When defining roles and resources, there are a couple of key decisions to be made:
- Will your roles be wide ranging and attribute a number of permissions to a number of content resources?
- Will your roles be very precise with users assigned multiple roles to cover their required access levels?
These types of decisions are subject to your specific use case, and for our Enterprise customers we’d recommend workshopping these with your Solution Architect.
Custom roles can have permissions applied to all datasets or to specific datasets. Often, adding permissions for all datasets will be perfectly acceptable – but if you have specific workflows or a more complex dataset configuration it can be useful to tailor permissions for each dataset.
An example is creating a custom developer role whereby developers can create content in a development dataset but not in a production dataset.

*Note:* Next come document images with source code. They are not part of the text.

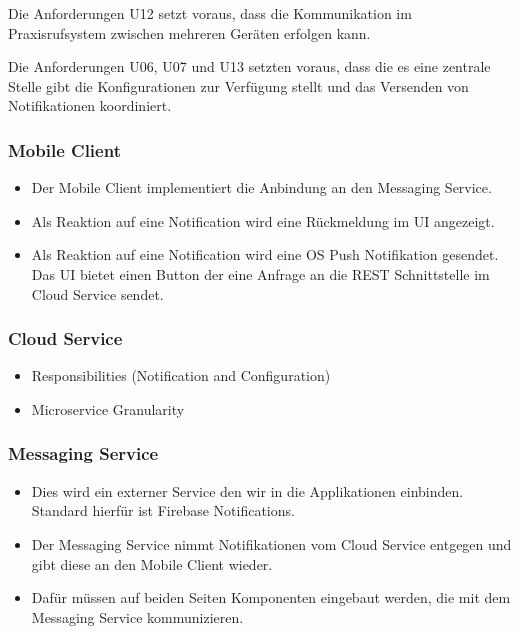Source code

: \clearpage

Die Anforderungen U12 setzt voraus, dass die Kommunikation im Praxisrufsystem
zwischen mehreren Geräten erfolgen kann.

Die Anforderungen U06, U07 und U13 setzten voraus, dass die es eine zentrale Stelle gibt
die Konfigurationen zur Verfügung stellt und das Versenden von Notifikationen koordiniert.


\subsubsection*{Mobile Client}

\begin{itemize}
    \item Der Mobile Client implementiert die Anbindung an den Messaging Service.
    \item Als Reaktion auf eine Notification wird eine Rückmeldung im UI angezeigt.
    \item Als Reaktion auf eine Notification wird eine OS Push Notifikation gesendet.
    Das UI bietet einen Button der eine Anfrage an die REST Schnittstelle im Cloud Service sendet.
\end{itemize}


\subsubsection*{Cloud Service}

\begin{itemize}
    \item Responsibilities (Notification and Configuration)
    \item Microservice Granularity
\end{itemize}


\subsubsection*{Messaging Service}

\begin{itemize}
    \item Dies wird ein externer Service den wir in die Applikationen einbinden. Standard hierfür ist Firebase Notifications.
    \item Der Messaging Service nimmt Notifikationen vom Cloud Service entgegen und gibt diese an den Mobile Client wieder.
    \item Dafür müssen auf beiden Seiten Komponenten eingebaut werden, die mit dem Messaging Service kommunizieren.
\end{itemize}

\clearpage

If you have a more complex project with many datasets – for example a multi-brand configuration where each brand has a number of datasets – then using dataset tags can be very helpful. You can tag each dataset with the brand it belongs to and grant access to all those tagged datasets in a single role definition. Don’t forget datasets can have multiple tags, too.
This means you can’t remove a permission given to a user in one role by removing it on another role.
As an example, if you were to assign the default Editor role to a user, this role includes the Publish permission for All documents in All datasets. If you were then to give this same user the Creator Team role from our first example above – which has Read only permissions for articles – they would still be able to publish the Article and Embargoed Article content resources as a result of the Editor role.
One thing to remember is that roles – including custom roles – can be applied to the API tokens that you generate, too.
This can be really helpful if you need to restrict the types of content that can be written to by middleware, or with particular cases where you might want to give third parties controlled access via the API.
If your organization has SAML SSO configured with Sanity to enable single sign-on – for example with Azure AD, Okta or another Identity Provider (IdP) – then you may benefit from role mapping to sync user roles in your IdP to user roles in Sanity.
Particularly for projects with many users, this can be a real time saver!
You might notice when applying permissions to roles via the user interface at sanity.io/manage you are restricted in the types of permissions you can create. These are baseline assumptions about the types of permission levels needed based on common practices. These allow:
- No access - no access at all (except with public datasets which are publicly readable)
- Read - read only
- Update and Create - create, read and edit
- Publish - create, read, edit, delete and publish/unpublish
What if you want to have a unique permission that grants the ability to delete but not create, or to create but not read? These are rare requirements, but in these cases specific permissions can be created via the Roles API rather than the UI.